最近会社で現場社員として新卒採用面接をするようになった。たまに人事がこの手の質問をしているのを隣で聞いて、苦々しい気分になる。そのたびに自分が就活をしていたときを思い出す。自己肯定感がバキバキに削られた日々。自分と他人を比べて、自分は何もないと思っていたころ。
何があんなに辛かったのだろう。量産型サイボーグのような同じ服装髪型メイクをさせられること? 一方的に質問されジャッジされること? "社会"の価値観を押し付けられること? どれもそうだが、私が一番恐ろしかったのはたぶん、「わかりやすい物語」を求められたことだった。​


人生の軸とストーリー

就活の初期段階、面接官に自分という人間を説明するために、就活生は「自己分析」を行う。
「自己分析」とは、自分はどんな仕事をしたいのか、強み弱みは何か、どんな性格・価値観なのか、といったことを、今までの経験をもとに探っていくものである。
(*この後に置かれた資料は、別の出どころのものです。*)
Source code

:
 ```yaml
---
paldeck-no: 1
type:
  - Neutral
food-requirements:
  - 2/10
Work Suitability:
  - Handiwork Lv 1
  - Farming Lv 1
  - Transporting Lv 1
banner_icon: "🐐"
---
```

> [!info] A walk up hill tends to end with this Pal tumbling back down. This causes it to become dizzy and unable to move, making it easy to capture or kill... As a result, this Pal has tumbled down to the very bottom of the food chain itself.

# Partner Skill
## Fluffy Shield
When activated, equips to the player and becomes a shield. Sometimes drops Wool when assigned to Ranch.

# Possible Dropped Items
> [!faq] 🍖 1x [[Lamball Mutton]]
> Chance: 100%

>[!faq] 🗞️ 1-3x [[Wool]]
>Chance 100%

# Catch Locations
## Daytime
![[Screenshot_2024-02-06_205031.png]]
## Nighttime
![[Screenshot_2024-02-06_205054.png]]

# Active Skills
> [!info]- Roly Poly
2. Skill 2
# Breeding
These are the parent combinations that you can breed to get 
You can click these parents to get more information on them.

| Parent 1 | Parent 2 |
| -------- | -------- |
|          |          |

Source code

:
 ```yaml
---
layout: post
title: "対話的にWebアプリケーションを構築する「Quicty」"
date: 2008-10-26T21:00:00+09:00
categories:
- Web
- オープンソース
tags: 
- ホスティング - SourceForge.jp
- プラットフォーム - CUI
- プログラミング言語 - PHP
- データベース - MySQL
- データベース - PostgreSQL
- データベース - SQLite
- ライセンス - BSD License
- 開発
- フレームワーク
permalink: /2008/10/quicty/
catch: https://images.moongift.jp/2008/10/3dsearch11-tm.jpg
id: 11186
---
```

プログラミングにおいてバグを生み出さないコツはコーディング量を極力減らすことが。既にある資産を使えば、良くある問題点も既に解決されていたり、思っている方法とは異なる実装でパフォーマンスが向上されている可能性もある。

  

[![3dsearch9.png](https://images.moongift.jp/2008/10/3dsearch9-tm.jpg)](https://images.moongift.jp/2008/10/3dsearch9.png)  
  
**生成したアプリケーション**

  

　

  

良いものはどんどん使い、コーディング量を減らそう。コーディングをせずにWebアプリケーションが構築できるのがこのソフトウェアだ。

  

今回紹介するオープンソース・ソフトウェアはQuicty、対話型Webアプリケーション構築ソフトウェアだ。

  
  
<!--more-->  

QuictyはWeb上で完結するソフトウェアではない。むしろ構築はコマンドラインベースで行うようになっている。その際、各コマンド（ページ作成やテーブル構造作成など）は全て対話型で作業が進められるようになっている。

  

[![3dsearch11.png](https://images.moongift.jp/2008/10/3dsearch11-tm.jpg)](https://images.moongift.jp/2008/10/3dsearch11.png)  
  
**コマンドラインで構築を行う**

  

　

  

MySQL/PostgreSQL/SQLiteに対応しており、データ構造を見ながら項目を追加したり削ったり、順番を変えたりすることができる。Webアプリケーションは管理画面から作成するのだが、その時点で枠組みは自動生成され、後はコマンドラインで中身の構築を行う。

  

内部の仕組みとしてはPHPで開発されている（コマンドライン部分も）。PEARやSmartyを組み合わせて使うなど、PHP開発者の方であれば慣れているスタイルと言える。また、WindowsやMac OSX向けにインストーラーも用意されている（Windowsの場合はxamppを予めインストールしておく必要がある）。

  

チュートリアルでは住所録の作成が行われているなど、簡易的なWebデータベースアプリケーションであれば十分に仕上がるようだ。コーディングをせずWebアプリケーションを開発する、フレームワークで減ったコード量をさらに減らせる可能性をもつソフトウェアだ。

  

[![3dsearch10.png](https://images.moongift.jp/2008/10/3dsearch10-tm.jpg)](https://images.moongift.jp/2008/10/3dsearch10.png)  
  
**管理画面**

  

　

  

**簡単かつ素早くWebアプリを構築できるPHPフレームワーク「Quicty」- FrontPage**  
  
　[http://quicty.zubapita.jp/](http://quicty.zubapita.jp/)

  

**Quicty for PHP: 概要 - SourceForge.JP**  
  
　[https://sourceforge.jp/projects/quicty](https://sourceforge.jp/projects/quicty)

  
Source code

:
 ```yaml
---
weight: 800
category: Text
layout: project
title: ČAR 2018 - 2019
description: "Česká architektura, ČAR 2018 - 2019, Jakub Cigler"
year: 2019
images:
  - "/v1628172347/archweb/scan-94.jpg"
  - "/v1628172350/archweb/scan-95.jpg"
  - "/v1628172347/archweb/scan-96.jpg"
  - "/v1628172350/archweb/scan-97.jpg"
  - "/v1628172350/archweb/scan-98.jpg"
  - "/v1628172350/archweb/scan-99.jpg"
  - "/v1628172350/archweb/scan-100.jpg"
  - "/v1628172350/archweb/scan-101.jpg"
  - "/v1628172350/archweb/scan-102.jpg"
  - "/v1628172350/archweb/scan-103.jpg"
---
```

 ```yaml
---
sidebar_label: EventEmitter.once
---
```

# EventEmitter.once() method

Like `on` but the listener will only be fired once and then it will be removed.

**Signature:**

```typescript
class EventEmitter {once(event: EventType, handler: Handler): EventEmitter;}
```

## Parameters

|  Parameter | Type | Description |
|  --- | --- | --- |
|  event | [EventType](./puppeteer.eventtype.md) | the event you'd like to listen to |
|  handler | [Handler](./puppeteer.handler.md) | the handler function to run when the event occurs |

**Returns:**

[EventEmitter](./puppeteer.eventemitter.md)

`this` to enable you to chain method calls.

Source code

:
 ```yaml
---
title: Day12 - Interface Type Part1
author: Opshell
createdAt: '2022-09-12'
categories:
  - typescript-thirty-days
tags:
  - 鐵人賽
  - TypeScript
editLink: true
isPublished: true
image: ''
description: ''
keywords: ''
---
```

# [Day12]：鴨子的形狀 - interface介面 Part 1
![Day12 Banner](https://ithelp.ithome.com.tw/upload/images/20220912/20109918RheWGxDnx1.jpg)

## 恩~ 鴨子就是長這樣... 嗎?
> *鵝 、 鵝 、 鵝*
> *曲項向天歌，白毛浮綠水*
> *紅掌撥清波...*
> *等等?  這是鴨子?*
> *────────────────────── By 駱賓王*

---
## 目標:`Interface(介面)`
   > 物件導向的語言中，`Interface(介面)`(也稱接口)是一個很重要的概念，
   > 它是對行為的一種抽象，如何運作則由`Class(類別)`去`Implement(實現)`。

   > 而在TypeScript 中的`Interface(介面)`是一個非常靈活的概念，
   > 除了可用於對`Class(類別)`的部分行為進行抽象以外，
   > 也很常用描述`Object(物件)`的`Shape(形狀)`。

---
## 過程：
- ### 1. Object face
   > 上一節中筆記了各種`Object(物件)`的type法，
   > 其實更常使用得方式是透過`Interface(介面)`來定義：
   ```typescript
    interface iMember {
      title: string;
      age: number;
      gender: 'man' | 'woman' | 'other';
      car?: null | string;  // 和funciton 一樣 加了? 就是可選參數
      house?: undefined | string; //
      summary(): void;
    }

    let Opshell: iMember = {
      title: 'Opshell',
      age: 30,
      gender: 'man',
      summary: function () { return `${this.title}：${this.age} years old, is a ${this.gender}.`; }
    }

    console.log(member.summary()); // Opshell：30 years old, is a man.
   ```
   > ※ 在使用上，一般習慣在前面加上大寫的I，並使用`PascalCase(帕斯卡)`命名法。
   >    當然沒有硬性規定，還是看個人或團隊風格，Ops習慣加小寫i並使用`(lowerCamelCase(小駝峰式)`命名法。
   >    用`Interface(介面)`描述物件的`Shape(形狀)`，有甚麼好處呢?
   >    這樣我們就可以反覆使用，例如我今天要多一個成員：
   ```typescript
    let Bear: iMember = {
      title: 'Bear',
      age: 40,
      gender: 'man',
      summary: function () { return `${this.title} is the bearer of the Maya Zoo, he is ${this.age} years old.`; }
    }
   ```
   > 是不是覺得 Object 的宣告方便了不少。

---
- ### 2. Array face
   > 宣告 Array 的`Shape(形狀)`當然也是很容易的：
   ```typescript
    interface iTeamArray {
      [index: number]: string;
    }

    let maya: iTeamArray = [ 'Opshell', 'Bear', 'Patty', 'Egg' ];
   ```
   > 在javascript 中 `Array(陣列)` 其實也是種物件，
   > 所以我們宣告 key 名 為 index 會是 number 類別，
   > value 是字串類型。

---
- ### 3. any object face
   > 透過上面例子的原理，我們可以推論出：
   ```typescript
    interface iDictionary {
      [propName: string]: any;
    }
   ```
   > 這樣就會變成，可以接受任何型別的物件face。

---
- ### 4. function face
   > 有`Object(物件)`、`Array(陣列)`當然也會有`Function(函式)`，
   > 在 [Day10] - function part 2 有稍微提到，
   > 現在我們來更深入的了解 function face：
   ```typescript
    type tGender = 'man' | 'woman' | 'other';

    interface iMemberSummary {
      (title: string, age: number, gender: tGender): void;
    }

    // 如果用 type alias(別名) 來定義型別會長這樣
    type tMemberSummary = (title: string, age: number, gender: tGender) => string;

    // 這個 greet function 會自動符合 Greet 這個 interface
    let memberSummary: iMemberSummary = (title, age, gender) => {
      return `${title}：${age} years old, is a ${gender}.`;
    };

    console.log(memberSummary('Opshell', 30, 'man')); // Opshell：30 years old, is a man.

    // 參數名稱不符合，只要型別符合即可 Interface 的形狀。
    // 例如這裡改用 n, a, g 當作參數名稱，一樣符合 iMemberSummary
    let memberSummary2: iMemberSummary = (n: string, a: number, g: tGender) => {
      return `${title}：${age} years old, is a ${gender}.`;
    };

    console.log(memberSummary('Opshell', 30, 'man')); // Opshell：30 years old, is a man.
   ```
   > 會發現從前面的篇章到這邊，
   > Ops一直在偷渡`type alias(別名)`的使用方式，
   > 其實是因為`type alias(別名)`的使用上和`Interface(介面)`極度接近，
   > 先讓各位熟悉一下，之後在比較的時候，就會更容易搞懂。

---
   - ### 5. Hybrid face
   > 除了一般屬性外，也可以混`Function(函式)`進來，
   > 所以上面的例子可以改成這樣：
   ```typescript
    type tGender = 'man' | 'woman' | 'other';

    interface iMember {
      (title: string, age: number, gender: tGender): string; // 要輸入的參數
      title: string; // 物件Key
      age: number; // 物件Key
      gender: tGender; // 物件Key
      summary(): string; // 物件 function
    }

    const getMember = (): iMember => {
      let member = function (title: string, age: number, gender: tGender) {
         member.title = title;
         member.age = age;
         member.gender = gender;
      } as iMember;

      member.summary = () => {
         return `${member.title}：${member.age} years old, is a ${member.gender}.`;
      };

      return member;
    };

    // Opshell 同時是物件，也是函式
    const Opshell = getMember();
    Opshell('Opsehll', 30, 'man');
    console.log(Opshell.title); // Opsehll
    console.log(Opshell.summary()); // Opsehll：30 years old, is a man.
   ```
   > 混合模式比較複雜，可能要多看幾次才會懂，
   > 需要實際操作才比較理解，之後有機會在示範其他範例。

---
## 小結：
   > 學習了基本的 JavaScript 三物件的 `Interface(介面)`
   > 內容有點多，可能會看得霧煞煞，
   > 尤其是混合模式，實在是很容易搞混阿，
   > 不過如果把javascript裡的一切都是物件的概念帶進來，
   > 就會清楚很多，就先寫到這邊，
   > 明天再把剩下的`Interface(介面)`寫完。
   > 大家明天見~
そして自己分析において特に大事なのは、自分の「軸」、自分の人生を貫くひとつの価値観を見つけることだ。
幼少期からの自分の行動、楽しいと感じた瞬間、全力を尽くしたこと、価値観が変わった経験、などを書き出し、それらに共通する価値観・判断基準を探す。例えば、「常に新しいことに挑戦したい」「人を喜ばすのが好き」みたいなまあそんなかんじの。
それが見つかると、我々は自分の人生をダイジェストで語ることができる。


「私は幼少期からこんな子供で、~な環境で育ってきた。また、~という経験によって、αという軸を持つようになった。だから、学生時代もこんなことをしたし、いつもこういう行動をしている。御社を志望しているのも、軸αに合致しているからである。入社後はこんなことがしたい。」 


これはいわば、人生における事象a.b....nに、αという一本の軸を通す作業である。
自分の過去~現在~未来を、一つの中心線によって結びつけ、因果関係のはっきりしたストーリーで語る。
それができるようになってから、私は面接に通るようになった。今まで怪訝な顔をしていた面接官が、うんうんと頷きながら話を聞いてくれた。私が自分自身を語る声は自身に満ちていた。でもむしろそこから、精神の基幹パーツがズレたまま走っている違和感が、取返しのつかないほど大きくなっていった。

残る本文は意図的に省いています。